La idea romántica de la naturaleza se puede resumir en unas pocas frases: la sociedad humana está estancada y es predecible y decadente. Carece de fuentes de energía y renovación poderosas. Las personas están alienadas unas de otras, pero también de sí mismas. La revolución industrial ha transformado las ciudades en espacios sucios que, con desoladora frecuencia, aplastan el espíritu humano (véase la figura poética de Las oscuras fábricas satánicas, del poeta William Blake).

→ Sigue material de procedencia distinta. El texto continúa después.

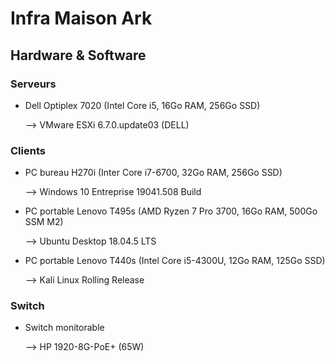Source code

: # Infra Maison Ark

## Hardware & Software

### Serveurs

- Dell Optiplex 7020 (Intel Core i5, 16Go RAM, 256Go SSD)

  --> VMware ESXi 6.7.0.update03 (DELL)

### Clients

- PC bureau H270i (Inter Core i7-6700, 32Go RAM, 256Go SSD)

  --> Windows 10 Entreprise 19041.508 Build

- PC portable Lenovo T495s (AMD Ryzen 7 Pro 3700, 16Go RAM, 500Go SSM M2)

  --> Ubuntu Desktop 18.04.5 LTS

- PC portable Lenovo T440s (Intel Core i5-4300U, 12Go RAM, 125Go SSD)

  --> Kali Linux Rolling Release

### Switch

- Switch monitorable 

  --> HP 1920-8G-PoE+ (65W)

Existen, sin embargo, otros lugares —en las montañas, en los mares, incluso en el “salvaje viento del oeste”— que auguran algo más auténtico, más profundo; algo sublime que no ha sido corrompido, un tipo de energía vital que puede restablecernos, porque es el correlato de nuestras más hondas profundidades. Los otros animales son una parte importante de ese espíritu “salvaje”, de la energía misteriosa y vital de la naturaleza. (Pensemos, por ejemplo, en el “tigre, tigre, fuego deslumbrante”, también de Blake). El escenario romántico típico es un paseo solitario por la naturaleza salvaje: Chateaubriand visitando las cataratas del Niágara (aunque nunca estuviera allí en realidad); las Ensoñaciones del paseante solitario, de Rousseau; el Werther de Goethe entregándose al abrazo de los vientos; Shelley imaginándose incluso que él mismo es el viento; el deambular sin compañía de Wordsworth que termina en una serena epifanía de dorados narcisos; Henry David Thoreau encariñándose con el bosque que rodea el estanque de Walden. La naturaleza “salvaje” nos invita a sentir profundas emociones de admiración y asombro, y a renovarnos a través de ellas.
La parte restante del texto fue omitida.